O que acontece no Brasil é que como o déficit nas matriculas de ensino superior é muito alto, o Enem passou a ser muito importante para democratizar o acesso à universidade. O Enem é tão grande que o tamanho do impacto dele determina a entrada ou não de um jovem de escola pública no ensino superior. Então é natural que aconteça esse tipo de problemas, mas eles precisam ser corrigidos.
Aprendiz – Tais problemas enfraquecem a prova e o modelo de ensino médio que ele propõe?
Cara – Ainda é muito cedo. Várias novas notícias foram dadas. Então, primeiro é preciso ver qual foi o real impacto dos problemas, que não poderiam ter ocorrido, claro. Pela tendência que está se mostrando, eu acho que o Enem não sofre nenhum risco.
Aprendiz – Qual o impacto desses erros no processo de democratização do ensino superior, que o Enem vem encabeçando?
Cara – Esse é o problema central. A crítica mais elaborada que o Enem tem recebido não está colocada na questão da prova em si, mas está baseada na extensão do exame como meio de ingresso na universidade. Essa é a melhor característica do Enem, principalmente com a complementação com o SISU [Sistema de Seleção Unificada]. Com ele, os alunos podem ingressar nas universidades federais fazendo apenas uma prova e isso democratiza muito o acesso. As boas universidades federais, que são as melhores universidades brasileiras, junto com as públicas estaduais, principalmente de São Paulo, Rio de Janeiro e Paraná, tinham um modelo de vestibular que era muito difícil de um aluno do Norte ou do Nordeste concorrer e passar.
Aprendiz – Qual a importância do Enem para o ensino superior brasileiro?

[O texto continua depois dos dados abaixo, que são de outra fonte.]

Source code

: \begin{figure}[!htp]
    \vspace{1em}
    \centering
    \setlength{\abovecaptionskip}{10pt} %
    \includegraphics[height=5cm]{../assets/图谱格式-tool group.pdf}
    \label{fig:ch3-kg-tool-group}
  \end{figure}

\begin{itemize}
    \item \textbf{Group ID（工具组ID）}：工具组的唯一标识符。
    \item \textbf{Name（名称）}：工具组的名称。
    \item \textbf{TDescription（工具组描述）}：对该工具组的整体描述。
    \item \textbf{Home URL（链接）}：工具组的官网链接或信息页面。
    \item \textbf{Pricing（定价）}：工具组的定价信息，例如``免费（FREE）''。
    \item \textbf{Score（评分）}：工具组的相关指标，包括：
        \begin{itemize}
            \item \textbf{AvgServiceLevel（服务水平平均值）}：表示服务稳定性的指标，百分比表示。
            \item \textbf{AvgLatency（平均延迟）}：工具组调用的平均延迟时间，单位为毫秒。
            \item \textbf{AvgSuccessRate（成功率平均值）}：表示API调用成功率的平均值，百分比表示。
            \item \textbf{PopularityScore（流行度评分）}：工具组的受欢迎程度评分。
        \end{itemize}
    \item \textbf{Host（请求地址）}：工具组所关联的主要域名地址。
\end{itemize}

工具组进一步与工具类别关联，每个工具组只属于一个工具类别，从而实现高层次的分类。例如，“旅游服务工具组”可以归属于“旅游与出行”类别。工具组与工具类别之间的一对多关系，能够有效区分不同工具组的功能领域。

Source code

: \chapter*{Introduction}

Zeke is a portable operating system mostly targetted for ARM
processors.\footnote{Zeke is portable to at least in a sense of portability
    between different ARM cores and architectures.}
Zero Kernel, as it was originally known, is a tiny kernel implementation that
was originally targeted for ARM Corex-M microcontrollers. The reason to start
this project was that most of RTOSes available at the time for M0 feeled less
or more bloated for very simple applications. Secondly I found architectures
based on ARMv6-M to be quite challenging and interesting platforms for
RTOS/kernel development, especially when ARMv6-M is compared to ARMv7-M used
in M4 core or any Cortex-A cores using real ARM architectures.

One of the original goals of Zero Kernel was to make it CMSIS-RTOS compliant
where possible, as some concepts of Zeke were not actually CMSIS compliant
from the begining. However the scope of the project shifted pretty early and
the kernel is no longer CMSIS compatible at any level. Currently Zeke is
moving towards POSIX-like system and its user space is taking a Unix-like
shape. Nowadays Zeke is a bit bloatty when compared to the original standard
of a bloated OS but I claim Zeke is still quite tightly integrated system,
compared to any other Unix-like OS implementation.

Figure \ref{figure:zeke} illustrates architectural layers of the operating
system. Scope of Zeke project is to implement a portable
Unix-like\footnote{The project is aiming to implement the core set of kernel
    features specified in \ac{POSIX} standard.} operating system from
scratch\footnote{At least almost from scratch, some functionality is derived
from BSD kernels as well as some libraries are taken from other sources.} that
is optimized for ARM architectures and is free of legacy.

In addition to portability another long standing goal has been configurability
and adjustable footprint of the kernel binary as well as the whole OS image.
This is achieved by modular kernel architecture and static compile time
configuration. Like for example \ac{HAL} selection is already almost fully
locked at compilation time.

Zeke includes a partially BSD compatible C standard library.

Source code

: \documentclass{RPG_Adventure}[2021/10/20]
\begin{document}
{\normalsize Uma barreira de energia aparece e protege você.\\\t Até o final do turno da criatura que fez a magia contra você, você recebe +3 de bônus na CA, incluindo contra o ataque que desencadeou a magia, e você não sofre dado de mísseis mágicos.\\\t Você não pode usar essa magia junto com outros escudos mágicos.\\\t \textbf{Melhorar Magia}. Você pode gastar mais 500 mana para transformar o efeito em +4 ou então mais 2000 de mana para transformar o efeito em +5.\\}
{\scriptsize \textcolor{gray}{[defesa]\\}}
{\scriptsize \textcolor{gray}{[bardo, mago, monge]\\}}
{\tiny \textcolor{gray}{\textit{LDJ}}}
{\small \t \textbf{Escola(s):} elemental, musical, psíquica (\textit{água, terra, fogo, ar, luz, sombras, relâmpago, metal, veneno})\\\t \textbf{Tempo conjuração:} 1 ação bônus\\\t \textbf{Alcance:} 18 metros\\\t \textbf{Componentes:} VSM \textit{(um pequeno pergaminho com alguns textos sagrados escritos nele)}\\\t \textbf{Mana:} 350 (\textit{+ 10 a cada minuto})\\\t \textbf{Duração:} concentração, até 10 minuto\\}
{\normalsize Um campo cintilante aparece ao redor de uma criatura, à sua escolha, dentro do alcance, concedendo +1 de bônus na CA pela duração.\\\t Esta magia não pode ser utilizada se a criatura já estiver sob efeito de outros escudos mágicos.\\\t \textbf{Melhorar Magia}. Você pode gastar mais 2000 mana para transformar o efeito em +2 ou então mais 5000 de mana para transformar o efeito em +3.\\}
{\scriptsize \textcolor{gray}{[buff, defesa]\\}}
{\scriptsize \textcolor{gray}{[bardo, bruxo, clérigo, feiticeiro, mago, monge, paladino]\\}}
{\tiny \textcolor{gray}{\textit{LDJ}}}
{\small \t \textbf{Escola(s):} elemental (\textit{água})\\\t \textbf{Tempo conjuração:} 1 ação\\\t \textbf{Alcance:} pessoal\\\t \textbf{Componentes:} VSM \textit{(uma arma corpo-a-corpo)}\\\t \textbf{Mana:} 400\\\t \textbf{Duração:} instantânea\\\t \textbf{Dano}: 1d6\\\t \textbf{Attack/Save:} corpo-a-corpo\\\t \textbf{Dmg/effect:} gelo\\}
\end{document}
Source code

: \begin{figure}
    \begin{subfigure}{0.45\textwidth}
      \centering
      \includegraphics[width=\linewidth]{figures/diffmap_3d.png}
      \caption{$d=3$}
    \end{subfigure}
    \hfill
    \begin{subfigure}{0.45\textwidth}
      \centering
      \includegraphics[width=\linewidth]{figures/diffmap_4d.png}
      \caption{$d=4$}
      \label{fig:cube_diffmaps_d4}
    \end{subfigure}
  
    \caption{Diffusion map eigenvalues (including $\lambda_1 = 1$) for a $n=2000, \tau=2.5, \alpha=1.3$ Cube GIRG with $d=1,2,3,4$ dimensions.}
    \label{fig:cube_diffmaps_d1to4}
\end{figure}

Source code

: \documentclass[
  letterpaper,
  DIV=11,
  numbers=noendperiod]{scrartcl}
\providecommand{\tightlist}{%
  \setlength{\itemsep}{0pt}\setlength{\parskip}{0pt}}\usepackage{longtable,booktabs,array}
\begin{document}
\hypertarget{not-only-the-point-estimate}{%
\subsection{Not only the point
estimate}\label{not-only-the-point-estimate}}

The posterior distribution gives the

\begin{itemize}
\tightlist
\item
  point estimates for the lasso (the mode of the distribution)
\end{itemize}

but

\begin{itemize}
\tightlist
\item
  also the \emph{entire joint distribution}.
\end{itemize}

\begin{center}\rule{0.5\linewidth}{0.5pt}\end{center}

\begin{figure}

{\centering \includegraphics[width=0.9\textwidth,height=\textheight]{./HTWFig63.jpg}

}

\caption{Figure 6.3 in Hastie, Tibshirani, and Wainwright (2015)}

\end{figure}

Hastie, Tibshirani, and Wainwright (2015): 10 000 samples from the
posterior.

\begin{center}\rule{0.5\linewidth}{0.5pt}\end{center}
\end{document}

Cara – Com o Enem, além das universidades deixarem de gastar uma fortuna com vestibular, o jovem que estuda em uma escola pública do Rio Grande do Sul vai ter mais chances de ingressar em uma universidade de São Paulo, ou do próprio Rio Grande do Sul, mas em outro município. É importante agora que seja estabelecido um sistema de bolsa estudantil, para que esses estudantes consigam mudar de cidade. Em qualquer grande país do mundo, principalmente nos EUA, o deslocamento dos jovens dentro do território para estudar é enorme. Eles saem das suas casas e vão para outras cidades, estudam e começam a estabelecer sua vida. Isso é muito importante, inclusive em termos de impacto econômico, porque gera uma melhor distribuição populacional.
O Enem tem a capacidade de trazer muitas soluções para o Brasil. O que precisa é corrigir a logística. Os erros não podem continuar acontecendo, mas eles ainda são muito menores que os acertos do exame. O impacto interessante do Enem vai ser verificado daqui a dez anos, quando o ensino médio estiver com uma base curricular mais orientada ao estimulo do raciocínio, do autodidatismo, da capacidade dos estudantes terem um olhar crítico. Também vai possibilitar que esses jovens construam projetos de vida não sintetizados dentro da lógica de uma cidade.